Monthly is the minimum — the MRR waterfall is a monthly close artifact that belongs in every board and operating review package. High-growth companies often run a simplified version weekly to catch churn signals or expansion momentum before the month closes. Annual reviews of the trailing twelve months are useful for identifying seasonal patterns in each component, particularly churn timing around annual contract renewals and expansion spikes correlated with product releases.
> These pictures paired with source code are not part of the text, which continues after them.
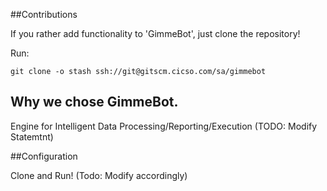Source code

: ##Contributions

If you rather add functionality to 'GimmeBot', just clone the repository!

Run:

	git clone -o stash ssh://git@gitscm.cicso.com/sa/gimmebot

## Why we chose GimmeBot.

Engine for Intelligent Data Processing/Reporting/Execution (TODO: Modify Statemtnt)

##Configuration

Clone and Run! (Todo: Modify accordingly)
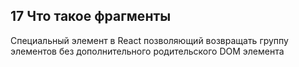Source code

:## 17 Что такое фрагменты

Специальный элемент в React позволяющий возвращать группу элементов без дополнительного родительского DOM элемента
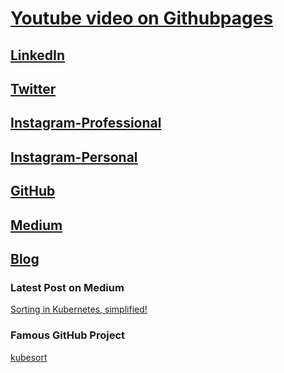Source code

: # [Youtube video on Githubpages](https://youtu.be/7ignYIAocNQ)

## [LinkedIn](https://www.linkedin.com/in/aathith-rajendran/)
## [Twitter](https://twitter.com/devops__guy)
## [Instagram-Professional](instagram.com/devops__guy)
## [Instagram-Personal](instagram.com/aathith_alfa)
## [GitHub](https://github.com/aathith)
## [Medium](https://medium.com/@aathith2)
## [Blog](aathith.github.io/beta__me)


### Latest Post on Medium
[Sorting in Kubernetes, simplified!](https://medium.com/@aathith2/sorting-in-kubernetes-simplified-19e39d74bf12?source=friends_link&sk=3852cf5f3458d3630578672839178de9)

### Famous GitHub Project
[kubesort](https://github.com/AATHITH/kubesort)
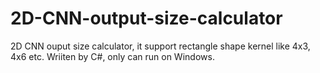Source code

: # 2D-CNN-output-size-calculator
2D CNN ouput size calculator, it support rectangle shape kernel like 4x3, 4x6 etc.
Wriiten by C#, only can run on Windows.
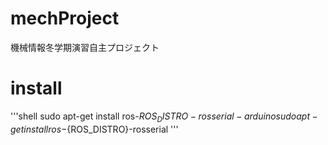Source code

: # mechProject
機械情報冬学期演習自主プロジェクト

# install
'''shell
sudo apt-get install ros-${ROS_DISTRO}-rosserial-arduino
sudo apt-get install ros-${ROS_DISTRO}-rosserial
'''
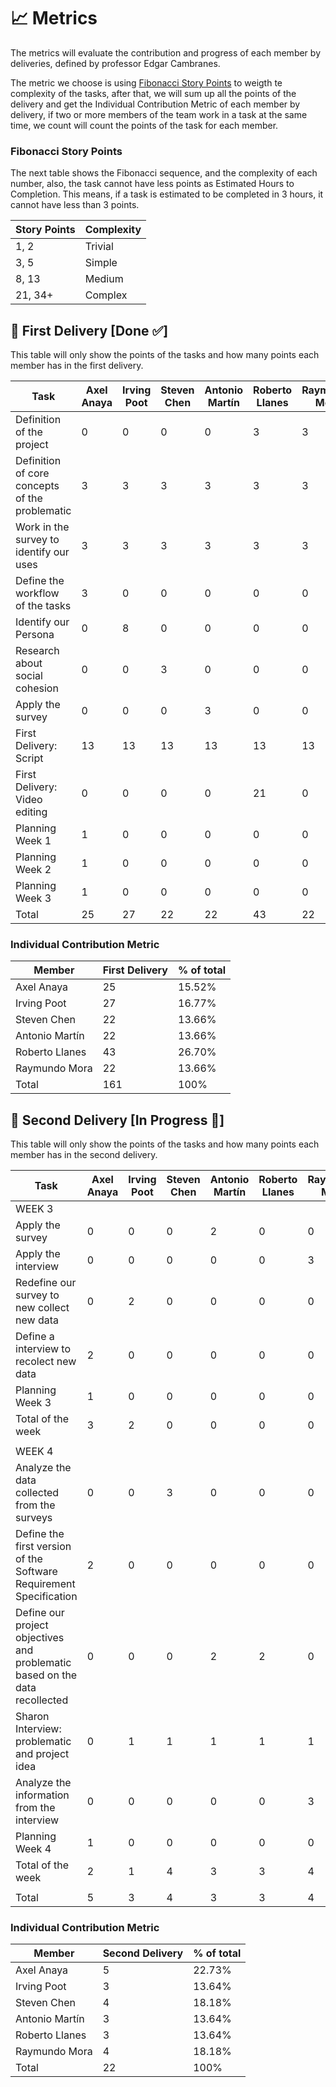 # 📈 Metrics

The metrics will evaluate the contribution and progress of each member by deliveries, defined by professor Edgar Cambranes.

The metric we choose is using [Fibonacci Story Points](https://help.ducalis.io/knowledge-base/story-points-how-fibonacci-sequence-works-for-agile-estimation/) to weigth te complexity of the tasks, after that, we will sum up all the points of the delivery and get the Individual Contribution Metric of each member by delivery, if two or more members of the team work in a task at the same time, we count will count the points of the task for each member.

### Fibonacci Story Points

The next table shows the Fibonacci sequence, and the complexity of each number, also, the task cannot have less points as Estimated Hours to Completion. This means, if a task is estimated to be completed in 3 hours, it cannot have less than 3 points.

| Story Points | Complexity |
| ------------ | ---------- |
| 1, 2         | Trivial    |
| 3, 5         | Simple     |
| 8, 13        | Medium     |
| 21, 34+      | Complex    |

## 📝 First Delivery [Done ✅]

This table will only show the points of the tasks and how many points each member has in the first delivery.

| Task                                           | Axel Anaya | Irving Poot | Steven Chen | Antonio Martín | Roberto Llanes | Raymundo Mora |
| ---------------------------------------------- | ---------- | ----------- | ----------- | -------------- | -------------- | ------------- |
| Definition of the project                      | 0          | 0           | 0           | 0              | 3              | 3             |
| Definition of core concepts of the problematic | 3          | 3           | 3           | 3              | 3              | 3             |
| Work in the survey to identify our uses        | 3          | 3           | 3           | 3              | 3              | 3             |
| Define the workflow of the tasks               | 3          | 0           | 0           | 0              | 0              | 0             |
| Identify our Persona                           | 0          | 8           | 0           | 0              | 0              | 0             |
| Research about social cohesion                 | 0          | 0           | 3           | 0              | 0              | 0             |
| Apply the survey                               | 0          | 0           | 0           | 3              | 0              | 0             |
| First Delivery: Script                         | 13         | 13          | 13          | 13             | 13             | 13            |
| First Delivery: Video editing                  | 0          | 0           | 0           | 0              | 21             | 0             |
| Planning Week 1                                | 1          | 0           | 0           | 0              | 0              | 0             |
| Planning Week 2                                | 1          | 0           | 0           | 0              | 0              | 0             |
| Planning Week 3                                | 1          | 0           | 0           | 0              | 0              | 0             |
| Total                                          | 25         | 27          | 22          | 22             | 43             | 22            |

### Individual Contribution Metric

| Member         | First Delivery | % of total |
| -------------- | -------------- | ---------- |
| Axel Anaya     | 25             | 15.52%     |
| Irving Poot    | 27             | 16.77%     |
| Steven Chen    | 22             | 13.66%     |
| Antonio Martín | 22             | 13.66%     |
| Roberto Llanes | 43             | 26.70%     |
| Raymundo Mora  | 22             | 13.66%     |
| Total          | 161            | 100%       |

## 📝 Second Delivery [In Progress 🚧]

This table will only show the points of the tasks and how many points each member has in the second delivery.

| Task                                                                        | Axel Anaya | Irving Poot | Steven Chen | Antonio Martín | Roberto Llanes | Raymundo Mora |                |
| --------------------------------------------------------------------------- | ---------- | ----------- | ----------- | -------------- | -------------- | ------------- | -------------- |
| WEEK 3                                                                      |            |             |             |                |                |               | STATUS         |
| Apply the survey                                                            | 0          | 0           | 0           | 2              | 0              | 0             | ✅ Done        |
| Apply the interview                                                         | 0          | 0           | 0           | 0              | 0              | 3             | ✅ Done        |
| Redefine our survey to new collect new data                                 | 0          | 2           | 0           | 0              | 0              | 0             | ✅ Done        |
| Define a interview to recolect new data                                     | 2          | 0           | 0           | 0              | 0              | 0             | ✅ Done        |
| Planning Week 3                                                             | 1          | 0           | 0           | 0              | 0              | 0             | ✅ Done        |
| Total of the week                                                           | 3          | 2           | 0           | 0              | 0              | 0             |                |
|                                                                             |            |             |             |                |                |               |                |
| WEEK 4                                                                      |            |             |             |                |                |               | STATUS         |
| Analyze the data collected from the surveys                                 | 0          | 0           | 3           | 0              | 0              | 0             | ✅ Done        |
| Define the first version of the Software Requirement Specification          | 2          | 0           | 0           | 0              | 0              | 0             | 📝 To Do       |
| Define our project objectives and problematic based on the data recollected | 0          | 0           | 0           | 2              | 2              | 0             | 📝 To Do       |
| Sharon Interview: problematic and project idea                              | 0          | 1           | 1           | 1              | 1              | 1             | 📝 To Do       |
| Analyze the information from the interview                                  | 0          | 0           | 0           | 0              | 0              | 3             | 📝 To Do       |
| Planning Week 4                                                             | 1          | 0           | 0           | 0              | 0              | 0             | 🚧 In Progress |
| Total of the week                                                           | 2          | 1           | 4           | 3              | 3              | 4             |                |
|                                                                             |            |             |             |                |                |               |                |
| Total                                                                       | 5          | 3           | 4           | 3              | 3              | 4             |

### Individual Contribution Metric

| Member         | Second Delivery | % of total |
| -------------- | --------------- | ---------- |
| Axel Anaya     | 5               | 22.73%     |
| Irving Poot    | 3               | 13.64%     |
| Steven Chen    | 4               | 18.18%     |
| Antonio Martín | 3               | 13.64%     |
| Roberto Llanes | 3               | 13.64%     |
| Raymundo Mora  | 4               | 18.18%     |
| Total          | 22              | 100%       |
What is the difference between contraction MRR and churned MRR?

Churned MRR is revenue lost when a customer cancels their subscription entirely — the account goes from active to zero. Contraction MRR is revenue lost when a customer reduces their subscription value without cancelling: a plan downgrade, fewer seats, or a negotiated rate reduction. Both reduce MRR and are entered as negative values, but they signal different problems. Churn indicates a product fit or satisfaction failure requiring retention investment. Contraction typically indicates a pricing, packaging, or perceived-value problem that may be addressable without losing the customer.